(Beginning of Record excerpts)
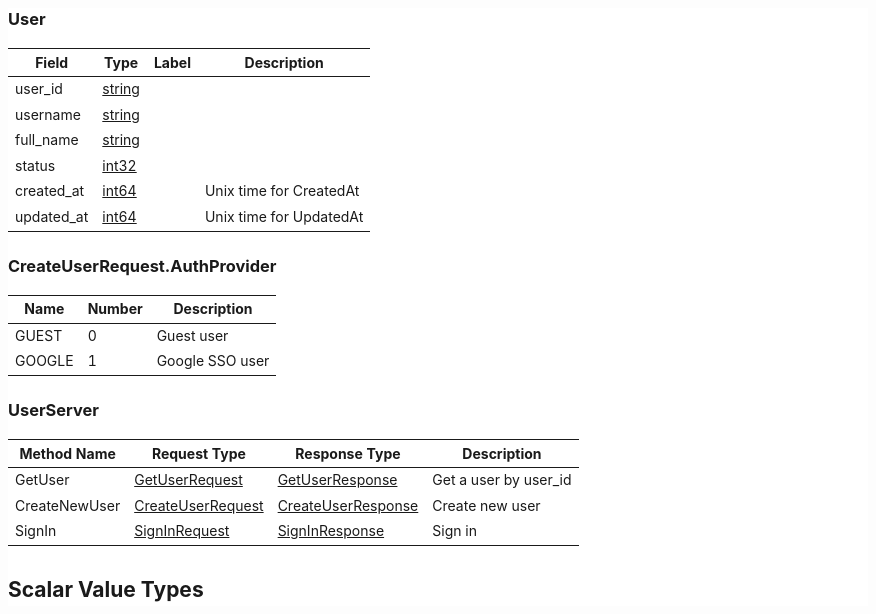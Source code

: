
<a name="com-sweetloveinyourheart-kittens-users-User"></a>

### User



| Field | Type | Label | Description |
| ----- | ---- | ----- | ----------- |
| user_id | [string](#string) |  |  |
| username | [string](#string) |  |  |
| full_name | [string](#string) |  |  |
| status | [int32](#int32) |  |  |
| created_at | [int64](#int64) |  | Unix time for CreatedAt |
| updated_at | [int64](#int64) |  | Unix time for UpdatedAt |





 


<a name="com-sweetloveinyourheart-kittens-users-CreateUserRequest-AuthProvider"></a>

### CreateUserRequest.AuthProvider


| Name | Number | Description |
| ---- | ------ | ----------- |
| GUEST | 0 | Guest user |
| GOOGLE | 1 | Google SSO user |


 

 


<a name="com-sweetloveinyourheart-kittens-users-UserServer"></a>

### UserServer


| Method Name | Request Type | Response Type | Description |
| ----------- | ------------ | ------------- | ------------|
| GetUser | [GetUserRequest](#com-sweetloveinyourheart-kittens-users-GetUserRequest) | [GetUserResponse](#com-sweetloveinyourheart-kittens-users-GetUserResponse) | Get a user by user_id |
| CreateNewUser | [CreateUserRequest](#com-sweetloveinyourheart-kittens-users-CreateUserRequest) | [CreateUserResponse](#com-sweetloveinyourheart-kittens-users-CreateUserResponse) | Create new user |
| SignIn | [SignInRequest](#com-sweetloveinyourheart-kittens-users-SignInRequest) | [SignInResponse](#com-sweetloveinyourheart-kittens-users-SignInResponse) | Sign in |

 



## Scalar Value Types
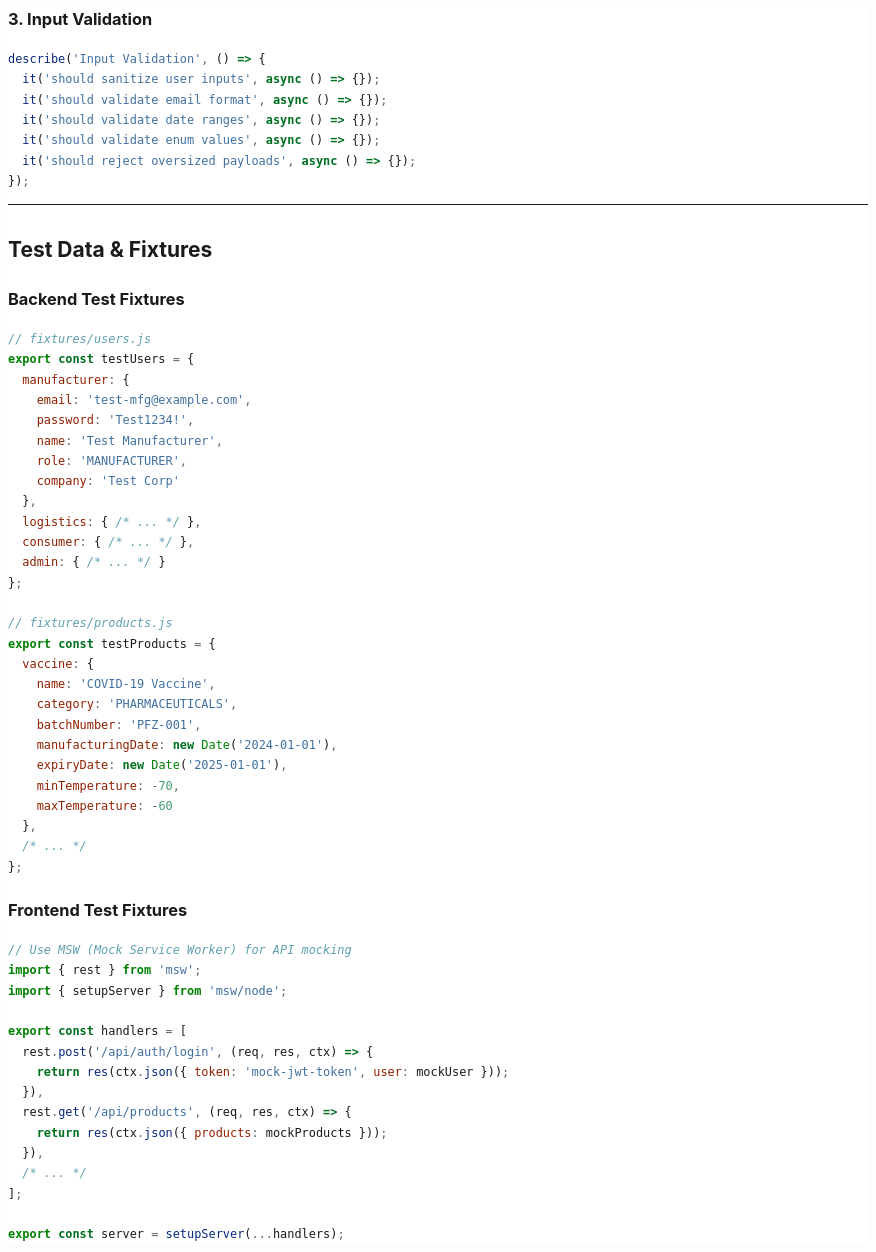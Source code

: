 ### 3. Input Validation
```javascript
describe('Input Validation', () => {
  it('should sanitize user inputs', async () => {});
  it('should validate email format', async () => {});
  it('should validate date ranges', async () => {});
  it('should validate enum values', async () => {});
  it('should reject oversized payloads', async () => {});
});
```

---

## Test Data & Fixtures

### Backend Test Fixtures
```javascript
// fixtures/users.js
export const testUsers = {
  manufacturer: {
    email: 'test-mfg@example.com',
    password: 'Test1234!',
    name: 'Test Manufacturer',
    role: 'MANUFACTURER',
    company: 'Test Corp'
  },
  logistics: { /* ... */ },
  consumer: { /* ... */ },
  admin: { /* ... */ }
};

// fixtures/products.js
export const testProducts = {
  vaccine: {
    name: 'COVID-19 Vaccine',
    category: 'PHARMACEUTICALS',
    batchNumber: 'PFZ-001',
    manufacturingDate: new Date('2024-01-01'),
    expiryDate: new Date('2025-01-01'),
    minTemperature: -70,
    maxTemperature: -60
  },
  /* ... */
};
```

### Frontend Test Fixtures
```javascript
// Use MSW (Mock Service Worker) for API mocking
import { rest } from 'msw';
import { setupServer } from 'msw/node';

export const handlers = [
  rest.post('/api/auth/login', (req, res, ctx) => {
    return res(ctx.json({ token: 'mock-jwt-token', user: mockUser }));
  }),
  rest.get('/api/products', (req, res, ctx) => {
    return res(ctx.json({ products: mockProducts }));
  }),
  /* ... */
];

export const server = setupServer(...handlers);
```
(End of Record excerpts)
Task: Your task is to count the lines in the material containing the word "return" and to state only that number.

Expected answer: 2